» **WORK REQUEST**: Write down nothing except how many lines in the entries contain "sometimes".

» **ENTRIES SUPPLIED**:
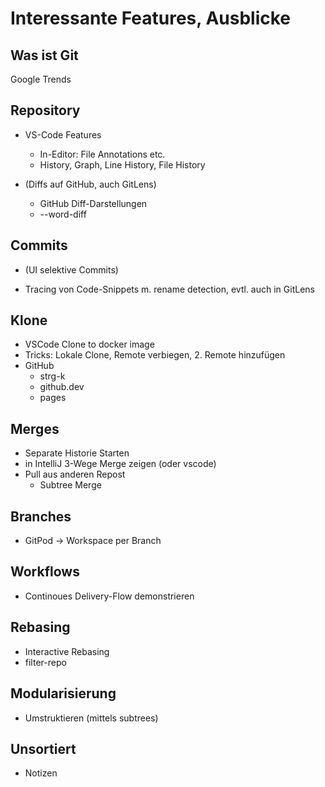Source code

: # Interessante Features, Ausblicke

## Was ist Git

Google Trends

## Repository

 * VS-Code Features
   - In-Editor: File Annotations etc.
   - History, Graph, Line History, File History

 * (Diffs auf GitHub, auch GitLens)   
   - GitHub Diff-Darstellungen
   - --word-diff

## Commits

 * (UI selektive Commits)

 * Tracing von Code-Snippets m. rename detection, evtl. auch in GitLens


## Klone

 * VSCode Clone to docker image
 * Tricks: Lokale Clone, Remote verbiegen, 2. Remote hinzufügen
 * GitHub 
   - strg-k 
   - github.dev
   - pages

## Merges

 * Separate Historie Starten
 * in IntelliJ  3-Wege Merge zeigen (oder vscode)
 * Pull aus anderen Repost
   - Subtree Merge
 

 ## Branches

  * GitPod -> Workspace per Branch

## Workflows

 * Continoues Delivery-Flow demonstrieren

 ## Rebasing 

 * Interactive Rebasing
 * filter-repo

## Modularisierung


 * Umstruktieren (mittels subtrees)

 ## Unsortiert

  * Notizen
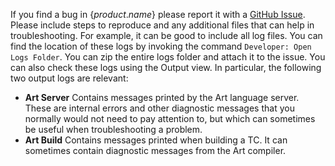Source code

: If you find a bug in {$product.name$} please report it with a [GitHub Issue](https://github.com/secure-dev-ops/code-realtime/issues). Please include steps to reproduce and any additional files that can help in troubleshooting. For example, it can be good to include all log files. You can find the location of these logs by invoking the command `Developer: Open Logs Folder`. You can zip the entire logs folder and attach it to the issue. You can also check these logs using the Output view. In particular, the following two output logs are relevant:

* **Art Server** Contains messages printed by the Art language server. These are internal errors and other diagnostic messages that you normally would not need to pay attention to, but which can sometimes be useful when troubleshooting a problem.
* **Art Build** Contains messages printed when building a TC. It can sometimes contain diagnostic messages from the Art compiler.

» **RESPONSE**: 2